(Saved entries)
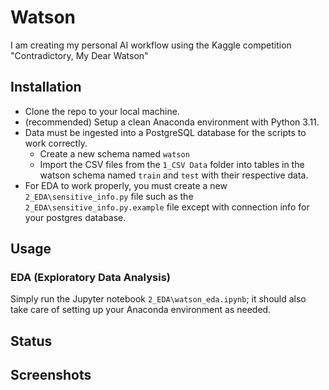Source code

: # Watson
I am creating my personal AI workflow using the Kaggle competition "Contradictory, My Dear Watson"

## Installation
* Clone the repo to your local machine.
* (recommended) Setup a clean Anaconda environment with Python 3.11.
* Data must be ingested into a PostgreSQL database for the scripts to work correctly.
  * Create a new schema named `watson`
  * Import the CSV files from the `1_CSV Data` folder into tables in the watson schema named `train` and `test` with their respective data.
* For EDA to work properly, you must create a new `2_EDA\sensitive_info.py` file such as the `2_EDA\sensitive_info.py.example` file except with connection info for your postgres database.
 
## Usage
### EDA (Exploratory Data Analysis)
Simply run the Jupyter notebook `2_EDA\watson_eda.ipynb`; it should also take care of setting up your Anaconda environment as needed.

## Status

## Screenshots

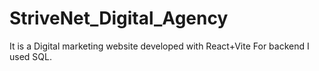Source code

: # StriveNet_Digital_Agency
It is a Digital marketing website developed with React+Vite
For backend I used SQL. 
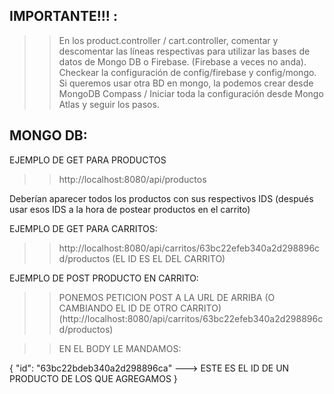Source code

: ## IMPORTANTE!!! :
>> En los product.controller / cart.controller, comentar y descomentar las líneas respectivas para utilizar las bases de datos de Mongo DB o Firebase. (Firebase a veces no anda). Checkear la configuración de config/firebase y config/mongo. Si queremos usar otra BD en mongo, la podemos crear desde MongoDB Compass / Iniciar toda la configuración desde Mongo Atlas y seguir los pasos.


## MONGO DB:

EJEMPLO DE GET PARA PRODUCTOS

>> http://localhost:8080/api/productos 

Deberían aparecer todos los productos con sus respectivos IDS (después usar esos IDS a la hora de postear productos en el carrito)


EJEMPLO DE GET PARA CARRITOS:

>> http://localhost:8080/api/carritos/63bc22efeb340a2d298896cd/productos  (EL ID ES EL DEL CARRITO)

EJEMPLO DE POST PRODUCTO EN CARRITO:

>> PONEMOS PETICION POST A LA URL DE ARRIBA (O CAMBIANDO EL ID DE OTRO CARRITO) (http://localhost:8080/api/carritos/63bc22efeb340a2d298896cd/productos)

>> EN EL BODY LE MANDAMOS:

{
    "id": "63bc22bdeb340a2d298896ca" ---> ESTE ES EL ID DE UN PRODUCTO DE LOS QUE AGREGAMOS
}

 
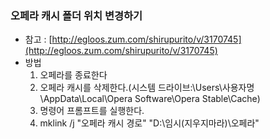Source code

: ### 오페라 캐시 폴더 위치 변경하기
- 참고 : [http://egloos.zum.com/shirupurito/v/3170745](http://egloos.zum.com/shirupurito/v/3170745)  
- 방법
  1) 오페라를 종료한다  
  2) 오페라 캐시를 삭제한다.(시스템 드라이브:\Users\사용자명\AppData\Local\Opera Software\Opera Stable\Cache)  
  3) 명령어 프롬프트를 실행한다.  
  4) mklink /j "오페라 캐시 경로" "D:\임시(지우지마라)\오페라"  
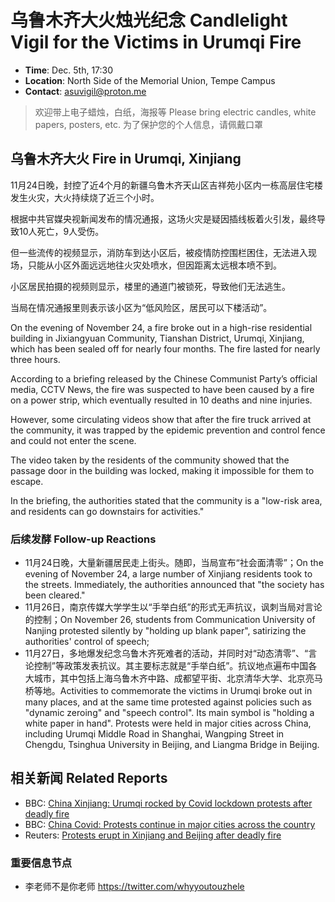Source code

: # 乌鲁木齐大火烛光纪念 Candlelight Vigil for the Victims in Urumqi Fire

* **Time**: Dec. 5th, 17:30
* **Location**: North Side of the Memorial Union, Tempe Campus
* **Contact**: [asuvigil@proton.me](mailto:asuvigil@proton.me)

> 欢迎带上电子蜡烛，白纸，海报等 Please bring electric candles, white papers, posters, etc.
> 为了保护您的个人信息，请佩戴口罩

## 乌鲁木齐大火 Fire in Urumqi, Xinjiang

11月24日晚，封控了近4个月的新疆乌鲁木齐天山区吉祥苑小区内一栋高层住宅楼发生火灾，大火持续烧了近三个小时。

根据中共官媒央视新闻发布的情况通报，这场火灾是疑因插线板着火引发，最终导致10人死亡，9人受伤。

但一些流传的视频显示，消防车到达小区后，被疫情防控围栏困住，无法进入现场，只能从小区外面远远地往火灾处喷水，但因距离太远根本喷不到。

小区居民拍摄的视频则显示，楼里的通道门被锁死，导致他们无法逃生。

当局在情况通报里则表示该小区为“低风险区，居民可以下楼活动”。

On the evening of November 24, a fire broke out in a high-rise residential building in Jixiangyuan Community, Tianshan District, Urumqi, Xinjiang, which has been sealed off for nearly four months. The fire lasted for nearly three hours.

According to a briefing released by the Chinese Communist Party’s official media, CCTV News, the fire was suspected to have been caused by a fire on a power strip, which eventually resulted in 10 deaths and nine injuries.

However, some circulating videos show that after the fire truck arrived at the community, it was trapped by the epidemic prevention and control fence and could not enter the scene.

The video taken by the residents of the community showed that the passage door in the building was locked, making it impossible for them to escape.

In the briefing, the authorities stated that the community is a "low-risk area, and residents can go downstairs for activities."

### 后续发酵 Follow-up Reactions

* 11月24日晚，大量新疆居民走上街头。随即，当局宣布“社会面清零”；On the evening of November 24, a large number of Xinjiang residents took to the streets. Immediately, the authorities announced that "the society has been cleared."
* 11月26日，南京传媒大学学生以“手举白纸”的形式无声抗议，讽刺当局对言论的控制；On November 26, students from Communication University of Nanjing protested silently by "holding up blank paper", satirizing the authorities' control of speech;
* 11月27日，多地爆发纪念乌鲁木齐死难者的活动，并同时对“动态清零”、“言论控制”等政策发表抗议。其主要标志就是“手举白纸”。抗议地点遍布中国各大城市，其中包括上海乌鲁木齐中路、成都望平街、北京清华大学、北京亮马桥等地。Activities to commemorate the victims in Urumqi broke out in many places, and at the same time protested against policies such as "dynamic zeroing" and "speech control". Its main symbol is "holding a white paper in hand". Protests were held in major cities across China, including Urumqi Middle Road in Shanghai, Wangping Street in Chengdu, Tsinghua University in Beijing, and Liangma Bridge in Beijing.

## 相关新闻 Related Reports

* BBC: [China Xinjiang: Urumqi rocked by Covid lockdown protests after deadly fire](https://www.bbc.com/news/world-asia-china-63766125)
* BBC: [China Covid: Protests continue in major cities across the country](https://www.bbc.com/news/world-asia-63771109)
* Reuters: [Protests erupt in Xinjiang and Beijing after deadly fire](https://www.reuters.com/world/china/huge-covid-protests-erupt-chinas-xinjiang-after-deadly-fire-2022-11-26/)

### 重要信息节点

* 李老师不是你老师 https://twitter.com/whyyoutouzhele
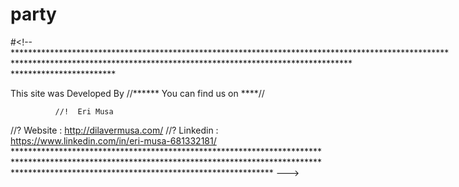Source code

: # party

#<!--**********************************************************************************************************************************************************************************************************

This site was Developed By //****** You can find us on ****//

              //!  Eri Musa  
   //? Website  : http://dilavermusa.com/
   //? Linkedin : https://www.linkedin.com/in/eri-musa-681332181/
********************************************************************************************************************************************************************************************************** --->
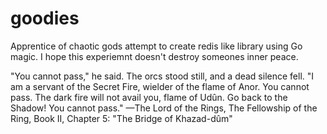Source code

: # goodies
Apprentice of chaotic gods attempt to create redis like library using Go magic.
I hope this experiemnt doesn't destroy someones inner peace.

"You cannot pass," he said. The orcs stood still, and a dead silence fell. "I am a servant of the Secret Fire, wielder of the flame of Anor. You cannot pass. The dark fire will not avail you, flame of Udûn. Go back to the Shadow! You cannot pass."
—The Lord of the Rings, The Fellowship of the Ring, Book II, Chapter 5: "The Bridge of Khazad-dûm"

- _DIRECTIONS FOR THIS TASK_
Work out how many lines of the data include the word "with". Then write only that number.

- _TASK SOLUTION_
4